Com o isolamento, também aumentaram as dificuldades de escoamento para as três famílias produtoras das quais o senhor Roberto compra itens para vender na sua banca. Totalmente recuperado e de volta ao trabalho, ele agora faz planos de implantar uma pequena horta para vender verduras e hortaliças, que sairão da terra direto para a mão consumidor, tudo à beira da rodovia.

Além da já citada Casa do Rio – que atendeu mais de 480 famílias na região de influência da BR-319 – outras instituições e grupos da sociedade civil têm se mobilizado para que os efeitos negativos da pandemia fossem minimizados. A Rede Maniva de Agroecologia (REMA) é um desses exemplos. Conectando parceiros de diversas áreas, a rede tem promovido campanha permanente para garantir a segurança dos agricultores e agricultoras no período de contágio da Covid-19, viabilizando o transporte de alimentos do campo para a cidade e promovendo a distribuição aos consumidores.

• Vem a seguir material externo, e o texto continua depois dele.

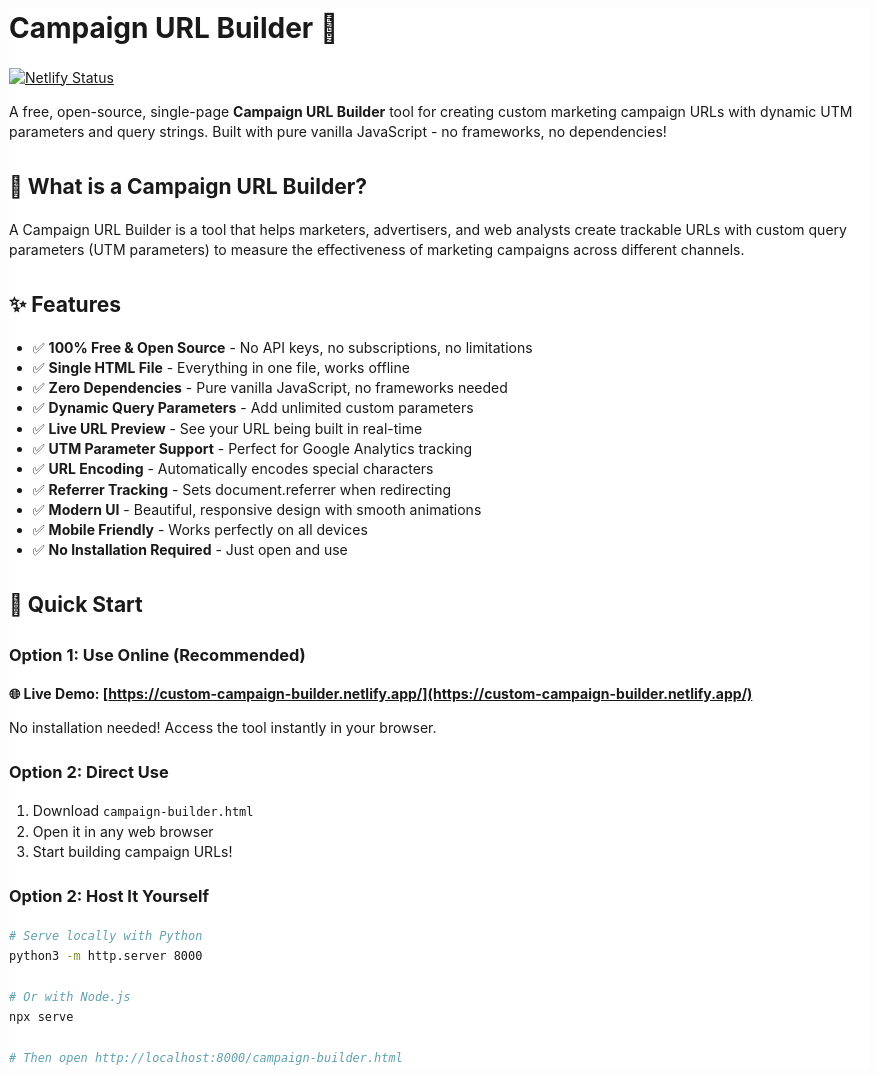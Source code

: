 # Campaign URL Builder 🚀

[![Netlify Status](https://api.netlify.com/api/v1/badges/b2c4ed18-30b2-46e9-9314-9f0d0e33cf89/deploy-status)](https://app.netlify.com/projects/custom-campaign-builder/deploys)

A free, open-source, single-page **Campaign URL Builder** tool for creating custom marketing campaign URLs with dynamic UTM parameters and query strings. Built with pure vanilla JavaScript - no frameworks, no dependencies!

## 🎯 What is a Campaign URL Builder?

A Campaign URL Builder is a tool that helps marketers, advertisers, and web analysts create trackable URLs with custom query parameters (UTM parameters) to measure the effectiveness of marketing campaigns across different channels.

## ✨ Features

- ✅ **100% Free & Open Source** - No API keys, no subscriptions, no limitations
- ✅ **Single HTML File** - Everything in one file, works offline
- ✅ **Zero Dependencies** - Pure vanilla JavaScript, no frameworks needed
- ✅ **Dynamic Query Parameters** - Add unlimited custom parameters
- ✅ **Live URL Preview** - See your URL being built in real-time
- ✅ **UTM Parameter Support** - Perfect for Google Analytics tracking
- ✅ **URL Encoding** - Automatically encodes special characters
- ✅ **Referrer Tracking** - Sets document.referrer when redirecting
- ✅ **Modern UI** - Beautiful, responsive design with smooth animations
- ✅ **Mobile Friendly** - Works perfectly on all devices
- ✅ **No Installation Required** - Just open and use

## 🚀 Quick Start

### Option 1: Use Online (Recommended)
**🌐 Live Demo: [https://custom-campaign-builder.netlify.app/](https://custom-campaign-builder.netlify.app/)**

No installation needed! Access the tool instantly in your browser.

### Option 2: Direct Use
1. Download `campaign-builder.html`
2. Open it in any web browser
3. Start building campaign URLs!

### Option 2: Host It Yourself
```bash
# Serve locally with Python
python3 -m http.server 8000

# Or with Node.js
npx serve

# Then open http://localhost:8000/campaign-builder.html
```
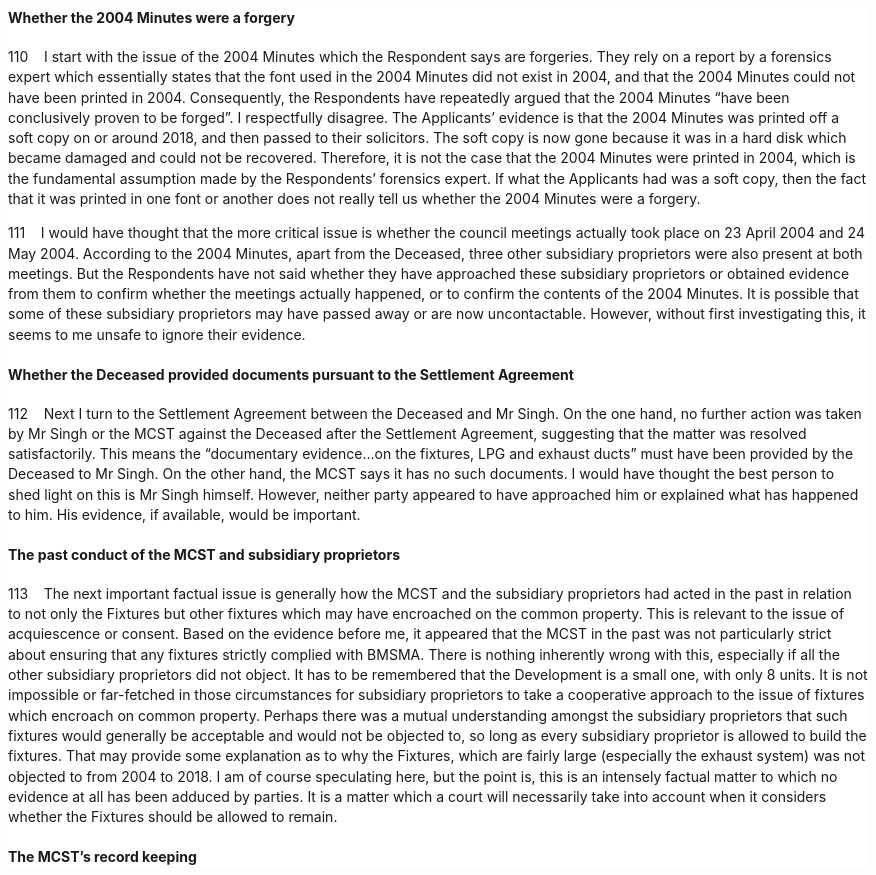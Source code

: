 #### Whether the 2004 Minutes were a forgery

110    I start with the issue of the 2004 Minutes which the Respondent says are forgeries. They rely on a report by a forensics expert which essentially states that the font used in the 2004 Minutes did not exist in 2004, and that the 2004 Minutes could not have been printed in 2004. Consequently, the Respondents have repeatedly argued that the 2004 Minutes “have been conclusively proven to be forged”. I respectfully disagree. The Applicants’ evidence is that the 2004 Minutes was printed off a soft copy on or around 2018, and then passed to their solicitors. The soft copy is now gone because it was in a hard disk which became damaged and could not be recovered. Therefore, it is not the case that the 2004 Minutes were printed in 2004, which is the fundamental assumption made by the Respondents’ forensics expert. If what the Applicants had was a soft copy, then the fact that it was printed in one font or another does not really tell us whether the 2004 Minutes were a forgery.

111    I would have thought that the more critical issue is whether the council meetings actually took place on 23 April 2004 and 24 May 2004. According to the 2004 Minutes, apart from the Deceased, three other subsidiary proprietors were also present at both meetings. But the Respondents have not said whether they have approached these subsidiary proprietors or obtained evidence from them to confirm whether the meetings actually happened, or to confirm the contents of the 2004 Minutes. It is possible that some of these subsidiary proprietors may have passed away or are now uncontactable. However, without first investigating this, it seems to me unsafe to ignore their evidence.

#### Whether the Deceased provided documents pursuant to the Settlement Agreement

112    Next I turn to the Settlement Agreement between the Deceased and Mr Singh. On the one hand, no further action was taken by Mr Singh or the MCST against the Deceased after the Settlement Agreement, suggesting that the matter was resolved satisfactorily. This means the “documentary evidence…on the fixtures, LPG and exhaust ducts” must have been provided by the Deceased to Mr Singh. On the other hand, the MCST says it has no such documents. I would have thought the best person to shed light on this is Mr Singh himself. However, neither party appeared to have approached him or explained what has happened to him. His evidence, if available, would be important.

#### The past conduct of the MCST and subsidiary proprietors

113    The next important factual issue is generally how the MCST and the subsidiary proprietors had acted in the past in relation to not only the Fixtures but other fixtures which may have encroached on the common property. This is relevant to the issue of acquiescence or consent. Based on the evidence before me, it appeared that the MCST in the past was not particularly strict about ensuring that any fixtures strictly complied with BMSMA. There is nothing inherently wrong with this, especially if all the other subsidiary proprietors did not object. It has to be remembered that the Development is a small one, with only 8 units. It is not impossible or far-fetched in those circumstances for subsidiary proprietors to take a cooperative approach to the issue of fixtures which encroach on common property. Perhaps there was a mutual understanding amongst the subsidiary proprietors that such fixtures would generally be acceptable and would not be objected to, so long as every subsidiary proprietor is allowed to build the fixtures. That may provide some explanation as to why the Fixtures, which are fairly large (especially the exhaust system) was not objected to from 2004 to 2018. I am of course speculating here, but the point is, this is an intensely factual matter to which no evidence at all has been adduced by parties. It is a matter which a court will necessarily take into account when it considers whether the Fixtures should be allowed to remain.

#### The MCST’s record keeping
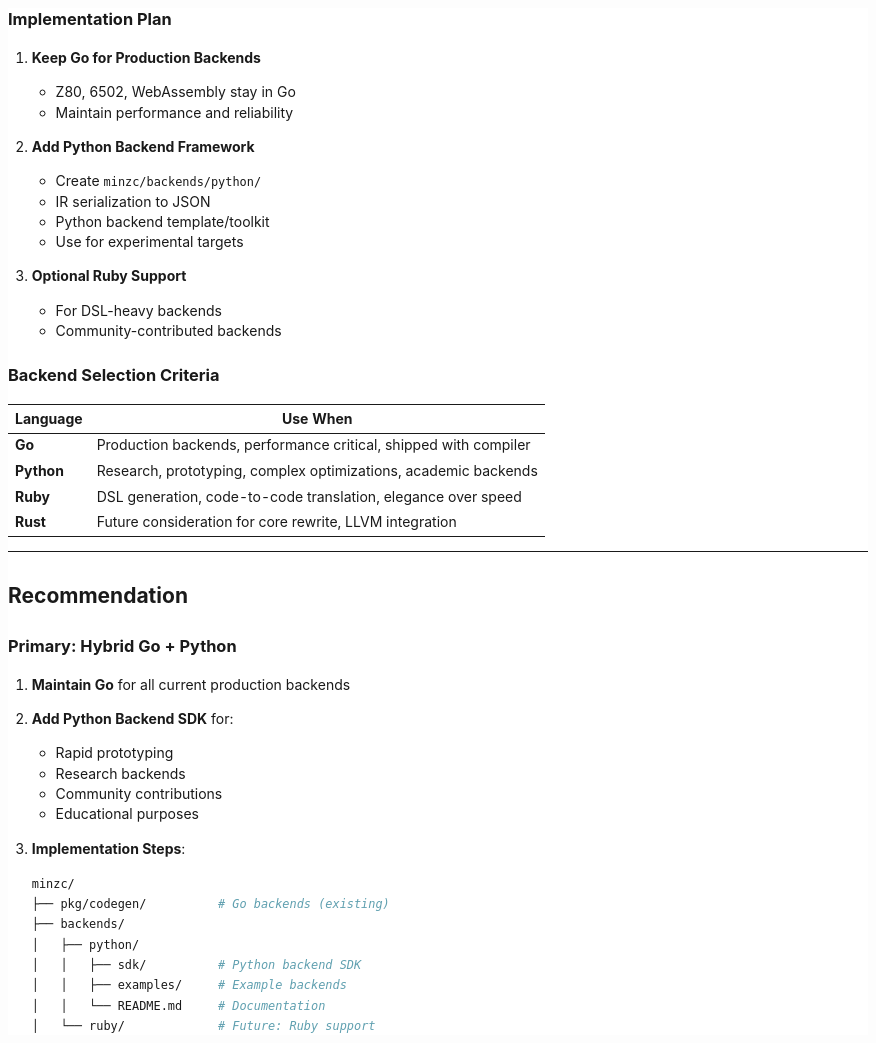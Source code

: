 ### Implementation Plan

1. **Keep Go for Production Backends**
   - Z80, 6502, WebAssembly stay in Go
   - Maintain performance and reliability

2. **Add Python Backend Framework**
   - Create `minzc/backends/python/`
   - IR serialization to JSON
   - Python backend template/toolkit
   - Use for experimental targets

3. **Optional Ruby Support**
   - For DSL-heavy backends
   - Community-contributed backends

### Backend Selection Criteria

| Language | Use When |
|----------|----------|
| **Go** | Production backends, performance critical, shipped with compiler |
| **Python** | Research, prototyping, complex optimizations, academic backends |
| **Ruby** | DSL generation, code-to-code translation, elegance over speed |
| **Rust** | Future consideration for core rewrite, LLVM integration |

---

## Recommendation

### Primary: Hybrid Go + Python

1. **Maintain Go** for all current production backends
2. **Add Python Backend SDK** for:
   - Rapid prototyping
   - Research backends
   - Community contributions
   - Educational purposes

3. **Implementation Steps**:
   ```bash
   minzc/
   ├── pkg/codegen/          # Go backends (existing)
   ├── backends/
   │   ├── python/
   │   │   ├── sdk/          # Python backend SDK
   │   │   ├── examples/     # Example backends
   │   │   └── README.md     # Documentation
   │   └── ruby/             # Future: Ruby support
   ```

Em conjunto com os movimentos CSA (Comunidade que Sustenta a Agricultura) e o Slowfood, a REMA apoia 80 famílias de agricultores de diversas regiões.

Para Marina Reia, coordenadora da REMA, é preciso fortalecer o processo de organização de base, para que esses produtores cada vez mais tenham acesso a mais mercados e políticas públicas. No Careiro, por exemplo, a Rede Maniva atua junto a grupos de agricultores no assentamento PA Panelão, auxiliando na organização e certificação orgânica, pelo Ministério da Agricultura. “Apoiamos um grupo de 15 famílias produtoras de abacaxi no Careiro da Várzea, há uns três anos, na certificação orgânica participativa. Com o selo em mãos, os produtores estão articulando com o Idam o acesso à venda de produtos para o governo”, cita Marina.

A Rede Maniva também tem fortalecido a produção agroflorestal e organização social de famílias produtoras em outros municípios de influência da BR-319. “Tiveram agricultores que conseguiram vender de forma remota, por grupos de WhatsApp, por exemplo. Conectamos também agricultores orgânicos com doadores para comprar alimentos destes grupos para entregar em localidades de vulnerabilidade social”, ressalta Marina.